Yellow sand reaches parts of Japan

Yellow sand from China's desert regions has reached parts of Japan. Weather officials expect that in the coming days sandstorms will hit wider areas of the country, possibly affecting traffic and flights.

The Meteorological Agency says sand carried by northwesterly winds was observed on Wednesday in the western prefectures of Shimane, Fukuoka, Saga, Nagasaki, Yamaguchi, Tottori and Hiroshima.

Yellow sand is likely to blow into more regions toward northern Japan through Thursday. Visibility will be five to ten kilometers at best.

Officials at the agency say poor visibility could disrupt traffic and are urging drivers to take extra precautions.

Winds can carry sandstorms from central China all the way to Japan.

Spring winds cause sandstorms in Japan

Yellow sand originates in China's desert regions, where strong winds can pick up massive amounts of it. Sandstorms are often reported in Japan in spring.

Kids asked not to play outdoors

At a nursery school in the city of Goto, in the western prefecture of Nagasaki, children have been asked not to play outside.

The children spent time indoors on Wednesday, playing with blocks and drawing pictures.

Children at a nursery school in Nagasaki Prefecture play indoors on April 12, as yellow sand reached the area.
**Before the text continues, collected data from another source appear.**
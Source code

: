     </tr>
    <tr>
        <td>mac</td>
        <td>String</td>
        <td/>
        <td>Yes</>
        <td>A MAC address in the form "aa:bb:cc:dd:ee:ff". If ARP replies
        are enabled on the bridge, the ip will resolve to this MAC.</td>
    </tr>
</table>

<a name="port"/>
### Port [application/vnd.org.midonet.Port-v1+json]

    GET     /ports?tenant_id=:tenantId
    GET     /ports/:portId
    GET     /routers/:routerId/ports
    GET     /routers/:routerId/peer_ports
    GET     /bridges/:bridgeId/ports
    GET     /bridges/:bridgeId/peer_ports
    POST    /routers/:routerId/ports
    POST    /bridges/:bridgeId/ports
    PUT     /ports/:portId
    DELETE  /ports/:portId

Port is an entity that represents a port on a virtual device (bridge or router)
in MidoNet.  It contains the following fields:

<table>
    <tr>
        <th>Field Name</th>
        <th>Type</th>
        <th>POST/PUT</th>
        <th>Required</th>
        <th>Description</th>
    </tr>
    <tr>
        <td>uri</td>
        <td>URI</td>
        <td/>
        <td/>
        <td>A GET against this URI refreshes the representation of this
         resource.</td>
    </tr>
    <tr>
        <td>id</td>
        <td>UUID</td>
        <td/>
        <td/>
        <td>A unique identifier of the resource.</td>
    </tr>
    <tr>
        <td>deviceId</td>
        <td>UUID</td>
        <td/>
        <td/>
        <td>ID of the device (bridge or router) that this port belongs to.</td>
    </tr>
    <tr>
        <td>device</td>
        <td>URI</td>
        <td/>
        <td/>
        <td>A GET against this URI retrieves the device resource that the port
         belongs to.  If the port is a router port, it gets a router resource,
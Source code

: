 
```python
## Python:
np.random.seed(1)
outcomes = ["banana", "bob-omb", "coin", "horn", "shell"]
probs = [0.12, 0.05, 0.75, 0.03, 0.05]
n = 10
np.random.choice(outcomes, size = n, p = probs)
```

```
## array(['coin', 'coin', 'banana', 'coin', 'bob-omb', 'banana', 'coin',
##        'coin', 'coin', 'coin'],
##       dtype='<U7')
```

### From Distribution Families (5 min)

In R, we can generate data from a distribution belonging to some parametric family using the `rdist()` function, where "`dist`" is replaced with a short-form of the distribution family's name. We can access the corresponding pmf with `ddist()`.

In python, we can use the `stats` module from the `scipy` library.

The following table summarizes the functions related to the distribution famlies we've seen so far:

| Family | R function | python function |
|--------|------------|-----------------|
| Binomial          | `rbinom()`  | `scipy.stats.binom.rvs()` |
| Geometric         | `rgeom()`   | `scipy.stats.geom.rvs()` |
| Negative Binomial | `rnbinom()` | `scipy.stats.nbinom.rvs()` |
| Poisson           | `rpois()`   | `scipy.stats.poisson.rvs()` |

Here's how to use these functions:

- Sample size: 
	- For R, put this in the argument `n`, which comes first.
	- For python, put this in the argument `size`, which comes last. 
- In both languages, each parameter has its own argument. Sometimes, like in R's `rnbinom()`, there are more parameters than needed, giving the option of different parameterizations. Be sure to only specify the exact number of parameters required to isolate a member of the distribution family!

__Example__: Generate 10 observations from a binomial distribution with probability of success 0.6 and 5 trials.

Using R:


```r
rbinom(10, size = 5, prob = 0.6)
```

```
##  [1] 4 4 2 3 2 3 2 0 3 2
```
The nursery's head teacher, Kubo Satsuki, says that at this time of the year, teachers check news about yellow sand in the morning and decide whether or not to allow outside play.

Yellow sand sweeps across Beijing

Massive sandstorms have been hitting China's capital this week. The air pollution level in Beijing was briefly at the worst level on the 6-tier index on Monday and Tuesday.
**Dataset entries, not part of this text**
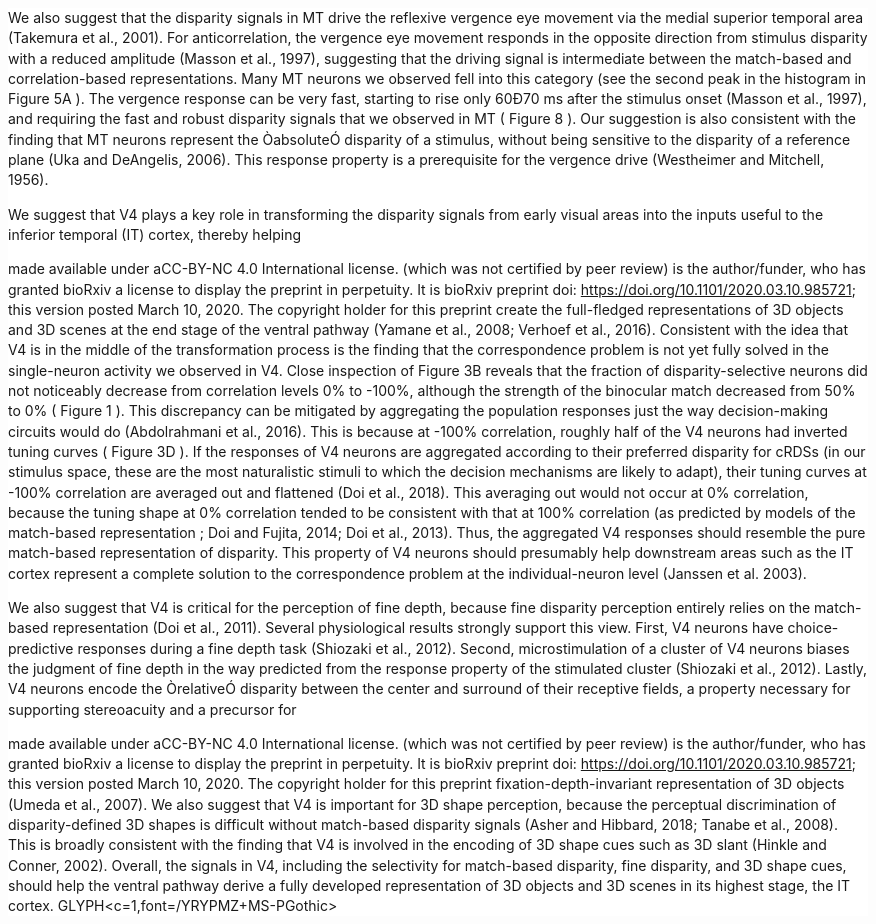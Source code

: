 We  also  suggest  that  the  disparity  signals  in  MT  drive  the  reflexive  vergence  eye movement  via the medial superior temporal area (Takemura et al., 2001). For anticorrelation,  the  vergence  eye  movement  responds  in  the  opposite  direction  from stimulus  disparity  with  a  reduced  amplitude (Masson  et  al.,  1997),  suggesting  that  the driving signal is intermediate between the match-based and correlation-based representations.  Many  MT  neurons  we  observed  fell  into  this  category  (see  the  second peak in the histogram in Figure 5A ). The vergence response can be very fast, starting to rise only 60Ð70 ms after the stimulus onset (Masson et al., 1997), and requiring the fast and robust disparity signals that we observed in MT ( Figure  8 ).  Our suggestion is also consistent  with  the  finding  that  MT  neurons  represent  the  ÒabsoluteÓ  disparity  of  a stimulus, without being sensitive to the disparity of a reference plane (Uka and DeAngelis, 2006). This response property is a prerequisite for the vergence drive (Westheimer and Mitchell, 1956).

We  suggest  that  V4  plays  a  key  role  in  transforming  the  disparity  signals  from  early visual  areas  into  the  inputs  useful  to  the  inferior  temporal  (IT)  cortex,  thereby  helping

made available under aCC-BY-NC 4.0 International license. (which was not certified by peer review) is the author/funder, who has granted bioRxiv a license to display the preprint in perpetuity. It is bioRxiv preprint doi: https://doi.org/10.1101/2020.03.10.985721; this version posted March 10, 2020. The copyright holder for this preprint create the full-fledged representations of 3D objects and 3D scenes at the end stage of the ventral pathway (Yamane et al., 2008; Verhoef et al., 2016). Consistent with the idea that V4 is in the middle of the transformation process is the finding that the correspondence problem is not yet fully solved in the single-neuron activity we observed in V4. Close inspection  of Figure  3B reveals  that  the  fraction  of  disparity-selective  neurons  did  not noticeably  decrease  from  correlation  levels  0%  to -100%, although the strength  of  the binocular  match  decreased  from  50%  to  0%  ( Figure  1 ).  This  discrepancy  can  be mitigated by aggregating the population responses just the way decision-making circuits would do (Abdolrahmani et al., 2016). This is because at -100% correlation, roughly half of the V4 neurons had inverted tuning curves ( Figure 3D ). If the responses of V4 neurons are  aggregated  according  to  their  preferred  disparity  for  cRDSs  (in  our  stimulus  space, these  are  the  most  naturalistic  stimuli  to  which  the  decision  mechanisms  are  likely  to adapt), their tuning curves at -100% correlation are averaged out and flattened (Doi et al., 2018). This averaging out would not occur at 0% correlation, because the tuning shape at 0%  correlation  tended  to  be  consistent  with  that  at  100%  correlation  (as  predicted  by models of the match-based representation ; Doi and Fujita, 2014; Doi et al., 2013). Thus, the  aggregated  V4  responses  should  resemble  the  pure  match-based  representation  of disparity. This property of V4 neurons should presumably help downstream areas such as the  IT  cortex  represent  a  complete  solution  to  the  correspondence  problem  at  the individual-neuron level (Janssen et al. 2003).

We also suggest that V4 is critical for the perception of fine depth, because fine disparity perception  entirely  relies  on  the  match-based  representation  (Doi  et  al.,  2011).  Several physiological results strongly support this view. First, V4 neurons have choice-predictive responses during a fine depth task (Shiozaki et al., 2012). Second, microstimulation of a cluster  of  V4  neurons  biases  the  judgment  of  fine  depth  in  the  way  predicted  from  the response  property  of  the  stimulated  cluster (Shiozaki  et  al.,  2012).  Lastly,  V4  neurons encode the ÒrelativeÓ disparity between the center and surround of their receptive fields, a property necessary for supporting stereoacuity and a precursor for

made available under aCC-BY-NC 4.0 International license. (which was not certified by peer review) is the author/funder, who has granted bioRxiv a license to display the preprint in perpetuity. It is bioRxiv preprint doi: https://doi.org/10.1101/2020.03.10.985721; this version posted March 10, 2020. The copyright holder for this preprint fixation-depth-invariant  representation  of  3D  objects (Umeda  et  al.,  2007).  We  also suggest that V4 is important for 3D shape perception, because the perceptual discrimination of disparity-defined 3D shapes is difficult without match-based disparity signals (Asher and Hibbard, 2018; Tanabe et al., 2008). This is broadly consistent with the finding that V4 is involved in the encoding of 3D shape cues such as 3D slant (Hinkle and Conner,  2002).  Overall,  the  signals  in  V4,  including  the  selectivity  for  match-based disparity, fine disparity, and 3D shape cues, should help the ventral pathway derive a fully developed representation of 3D objects and 3D scenes in its highest stage, the IT cortex. GLYPH&lt;c=1,font=/YRYPMZ+MS-PGothic&gt;
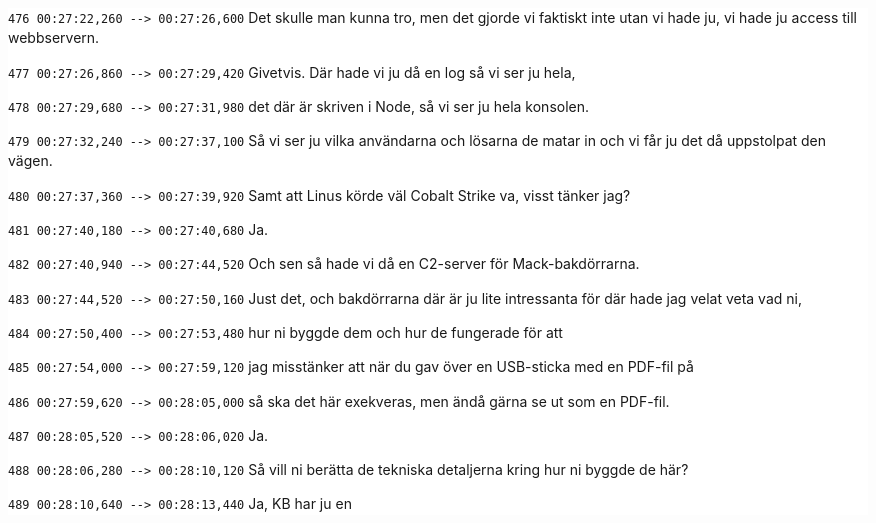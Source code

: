 

`476 00:27:22,260 --> 00:27:26,600`
Det skulle man kunna tro, men det gjorde vi faktiskt inte utan vi hade ju, vi hade ju access till webbservern.



`477 00:27:26,860 --> 00:27:29,420`
Givetvis. Där hade vi ju då en log så vi ser ju hela,



`478 00:27:29,680 --> 00:27:31,980`
det där är skriven i Node, så vi ser ju hela konsolen.



`479 00:27:32,240 --> 00:27:37,100`
Så vi ser ju vilka användarna och lösarna de matar in och vi får ju det då uppstolpat den vägen.



`480 00:27:37,360 --> 00:27:39,920`
Samt att Linus körde väl Cobalt Strike va, visst tänker jag?



`481 00:27:40,180 --> 00:27:40,680`
Ja.



`482 00:27:40,940 --> 00:27:44,520`
Och sen så hade vi då en C2-server för Mack-bakdörrarna.



`483 00:27:44,520 --> 00:27:50,160`
Just det, och bakdörrarna där är ju lite intressanta för där hade jag velat veta vad ni,



`484 00:27:50,400 --> 00:27:53,480`
hur ni byggde dem och hur de fungerade för att



`485 00:27:54,000 --> 00:27:59,120`
jag misstänker att när du gav över en USB-sticka med en PDF-fil på



`486 00:27:59,620 --> 00:28:05,000`
så ska det här exekveras, men ändå gärna se ut som en PDF-fil.



`487 00:28:05,520 --> 00:28:06,020`
Ja.



`488 00:28:06,280 --> 00:28:10,120`
Så vill ni berätta de tekniska detaljerna kring hur ni byggde de här?



`489 00:28:10,640 --> 00:28:13,440`
Ja, KB har ju en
NHK World's Beijing bureau said on Tuesday that vehicles have been covered with yellow dust and the impact is being felt everywhere in the city.

Yellow sand engulfed Beijing on April 11.

A resident in his 30s told NHK that the impact is serious and that even indoors he can smell sand. He said the dust affects his ability to drive safely.

Another resident in her 40s said she feels that the sandstorms have grown more frequent.

Beijing residents say yellow sand has a big impact on their daily lives.

China's state-run Xinhua News Agency quotes an expert as saying that scant rainfall in northern China and Mongolia, along with strong seasonal winds, have been making sandstorms more frequent.

Expert: Sand attached to air pollutants

Onishi Kazunari, associate professor at St. Luke's International University, says comparing yellow sand collected in China with that coming to Japan, the color is different, and it's slightly blackish.

He says that the yellow sand has been covered with various kinds of air pollutants, including pollen.

Yellow sand blown from China to Japan are covered with air pollutants, including pollen.

"Yellow sand stimulates people's mucosa through respiratory organs, and affects health by mixing with pollen and air pollution," says Onishi.

He advises people to avoid exposure to yellow sand by reducing time spent outside and shutting windows. Onishi also recommends drying laundry indoors, as well as changing clothes as soon as getting home.

Onishi Kazunari, associate professor at St. Luke's International University, speaking with NHK on April 11.

Yellow sand appears in Vladivostok

Sandstorms are also affecting Vladivostok, the central city of Russia's Far East, on Wednesday.

Local weather authorities say they have received multiple inquiries from residents about gritty air conditions and what appears to be mud on the surface of cars.

Cars in Vladivostok have been covered in a gritty layer of sand.

Officials say yellow sand has been blown in from China and Mongolia over the past few days due to westerly and northwestern winds, which they say is typical of the region.